Problem requirements – Determine how many lines in the material below contain the string "https", then state only that count.
Records provided START
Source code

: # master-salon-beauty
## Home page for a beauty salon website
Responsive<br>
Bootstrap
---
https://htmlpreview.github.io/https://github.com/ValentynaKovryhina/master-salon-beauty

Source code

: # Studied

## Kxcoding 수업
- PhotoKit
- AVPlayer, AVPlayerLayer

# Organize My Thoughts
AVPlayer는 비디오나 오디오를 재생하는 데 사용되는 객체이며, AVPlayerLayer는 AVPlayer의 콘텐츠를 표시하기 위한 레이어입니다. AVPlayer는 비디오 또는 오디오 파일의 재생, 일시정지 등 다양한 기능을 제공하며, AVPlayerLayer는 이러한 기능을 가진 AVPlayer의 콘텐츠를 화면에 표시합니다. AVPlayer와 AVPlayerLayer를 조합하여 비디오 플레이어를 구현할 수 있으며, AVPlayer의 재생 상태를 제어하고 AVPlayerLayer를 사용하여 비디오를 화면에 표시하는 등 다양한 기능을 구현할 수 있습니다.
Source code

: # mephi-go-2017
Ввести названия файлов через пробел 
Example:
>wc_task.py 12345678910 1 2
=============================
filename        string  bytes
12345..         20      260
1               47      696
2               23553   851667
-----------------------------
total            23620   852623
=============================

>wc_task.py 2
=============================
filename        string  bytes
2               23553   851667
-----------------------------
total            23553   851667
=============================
Records provided END
Records provided START
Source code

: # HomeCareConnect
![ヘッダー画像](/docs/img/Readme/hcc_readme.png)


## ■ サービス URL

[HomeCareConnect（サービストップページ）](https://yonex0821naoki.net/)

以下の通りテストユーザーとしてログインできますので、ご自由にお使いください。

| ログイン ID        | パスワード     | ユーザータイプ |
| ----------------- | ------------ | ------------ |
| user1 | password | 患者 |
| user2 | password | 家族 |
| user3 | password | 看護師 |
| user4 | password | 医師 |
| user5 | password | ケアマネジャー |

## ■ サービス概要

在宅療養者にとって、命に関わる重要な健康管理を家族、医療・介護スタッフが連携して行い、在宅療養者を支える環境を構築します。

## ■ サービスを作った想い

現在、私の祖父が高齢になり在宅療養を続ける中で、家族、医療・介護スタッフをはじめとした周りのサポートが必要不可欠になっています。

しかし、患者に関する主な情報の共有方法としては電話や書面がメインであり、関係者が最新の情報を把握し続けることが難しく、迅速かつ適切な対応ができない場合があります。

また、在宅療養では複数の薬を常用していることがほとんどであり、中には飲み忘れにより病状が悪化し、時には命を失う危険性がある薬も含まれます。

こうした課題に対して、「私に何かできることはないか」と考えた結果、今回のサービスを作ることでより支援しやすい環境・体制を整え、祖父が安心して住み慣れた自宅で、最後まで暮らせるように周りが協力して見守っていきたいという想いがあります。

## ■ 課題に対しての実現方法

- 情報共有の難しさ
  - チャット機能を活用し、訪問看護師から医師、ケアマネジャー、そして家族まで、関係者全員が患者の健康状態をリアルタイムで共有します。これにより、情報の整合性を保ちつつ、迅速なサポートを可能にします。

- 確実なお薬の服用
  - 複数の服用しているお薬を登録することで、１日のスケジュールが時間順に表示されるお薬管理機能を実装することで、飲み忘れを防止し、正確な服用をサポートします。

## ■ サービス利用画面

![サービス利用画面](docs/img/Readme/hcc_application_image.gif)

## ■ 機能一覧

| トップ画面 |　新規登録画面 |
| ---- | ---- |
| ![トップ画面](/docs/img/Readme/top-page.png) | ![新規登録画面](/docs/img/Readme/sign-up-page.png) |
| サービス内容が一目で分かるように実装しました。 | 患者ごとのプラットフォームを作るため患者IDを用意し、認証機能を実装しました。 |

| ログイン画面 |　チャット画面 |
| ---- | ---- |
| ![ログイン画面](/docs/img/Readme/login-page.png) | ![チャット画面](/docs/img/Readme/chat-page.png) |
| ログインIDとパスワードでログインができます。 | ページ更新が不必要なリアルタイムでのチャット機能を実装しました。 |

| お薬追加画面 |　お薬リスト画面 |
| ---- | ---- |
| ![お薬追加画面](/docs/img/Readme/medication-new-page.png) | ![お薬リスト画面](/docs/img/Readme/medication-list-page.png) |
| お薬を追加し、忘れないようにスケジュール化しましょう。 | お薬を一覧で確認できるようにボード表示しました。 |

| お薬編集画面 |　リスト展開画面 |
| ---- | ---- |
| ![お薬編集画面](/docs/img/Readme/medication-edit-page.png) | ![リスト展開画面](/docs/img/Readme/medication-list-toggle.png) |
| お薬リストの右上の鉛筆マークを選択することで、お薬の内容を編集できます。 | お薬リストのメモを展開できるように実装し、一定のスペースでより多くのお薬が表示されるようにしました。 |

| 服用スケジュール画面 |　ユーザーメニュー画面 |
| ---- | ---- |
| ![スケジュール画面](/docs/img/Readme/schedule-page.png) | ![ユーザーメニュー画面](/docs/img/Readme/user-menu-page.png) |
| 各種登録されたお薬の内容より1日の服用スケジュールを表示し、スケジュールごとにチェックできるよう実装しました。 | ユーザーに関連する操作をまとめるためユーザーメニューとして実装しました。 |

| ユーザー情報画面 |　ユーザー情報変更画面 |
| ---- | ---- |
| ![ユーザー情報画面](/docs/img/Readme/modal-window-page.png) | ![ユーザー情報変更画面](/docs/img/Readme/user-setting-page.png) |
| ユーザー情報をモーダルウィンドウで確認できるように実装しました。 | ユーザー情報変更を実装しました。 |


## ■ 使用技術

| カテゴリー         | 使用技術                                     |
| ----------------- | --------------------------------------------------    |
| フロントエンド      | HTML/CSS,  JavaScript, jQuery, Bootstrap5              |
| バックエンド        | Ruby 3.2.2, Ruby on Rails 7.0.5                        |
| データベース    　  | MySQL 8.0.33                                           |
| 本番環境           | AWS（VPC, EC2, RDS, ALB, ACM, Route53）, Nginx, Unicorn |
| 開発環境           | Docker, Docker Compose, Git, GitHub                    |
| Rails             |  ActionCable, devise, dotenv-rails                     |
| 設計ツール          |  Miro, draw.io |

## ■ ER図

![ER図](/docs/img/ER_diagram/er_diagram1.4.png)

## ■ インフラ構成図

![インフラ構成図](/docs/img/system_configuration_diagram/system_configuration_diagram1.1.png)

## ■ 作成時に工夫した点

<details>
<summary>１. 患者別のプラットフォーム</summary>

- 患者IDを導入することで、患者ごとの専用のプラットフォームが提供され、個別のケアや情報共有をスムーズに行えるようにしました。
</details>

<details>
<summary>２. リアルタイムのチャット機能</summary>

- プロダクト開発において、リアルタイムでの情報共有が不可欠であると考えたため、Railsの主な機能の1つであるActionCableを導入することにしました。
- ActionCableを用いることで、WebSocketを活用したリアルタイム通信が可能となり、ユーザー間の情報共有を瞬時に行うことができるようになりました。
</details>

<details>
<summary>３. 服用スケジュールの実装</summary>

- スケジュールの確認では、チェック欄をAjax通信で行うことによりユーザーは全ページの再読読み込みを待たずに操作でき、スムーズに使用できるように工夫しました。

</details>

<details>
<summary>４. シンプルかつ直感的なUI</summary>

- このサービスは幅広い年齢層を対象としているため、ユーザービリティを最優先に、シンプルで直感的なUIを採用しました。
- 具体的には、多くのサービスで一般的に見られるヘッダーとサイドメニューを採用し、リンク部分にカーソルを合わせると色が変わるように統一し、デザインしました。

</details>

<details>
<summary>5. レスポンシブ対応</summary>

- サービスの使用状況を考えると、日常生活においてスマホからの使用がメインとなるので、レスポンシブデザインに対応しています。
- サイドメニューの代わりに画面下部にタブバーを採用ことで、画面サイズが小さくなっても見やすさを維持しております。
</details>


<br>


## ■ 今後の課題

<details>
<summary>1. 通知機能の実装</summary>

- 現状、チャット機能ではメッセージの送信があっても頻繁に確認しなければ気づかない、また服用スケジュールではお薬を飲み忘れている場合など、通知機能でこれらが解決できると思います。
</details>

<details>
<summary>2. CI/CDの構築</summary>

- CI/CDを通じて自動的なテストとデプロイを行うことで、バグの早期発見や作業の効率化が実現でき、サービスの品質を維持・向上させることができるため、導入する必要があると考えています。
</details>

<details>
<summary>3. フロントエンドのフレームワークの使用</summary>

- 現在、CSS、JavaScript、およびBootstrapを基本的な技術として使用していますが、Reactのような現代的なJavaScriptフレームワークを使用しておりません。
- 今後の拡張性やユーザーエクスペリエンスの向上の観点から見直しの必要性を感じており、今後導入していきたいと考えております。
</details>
Records provided END
Result of this task – 2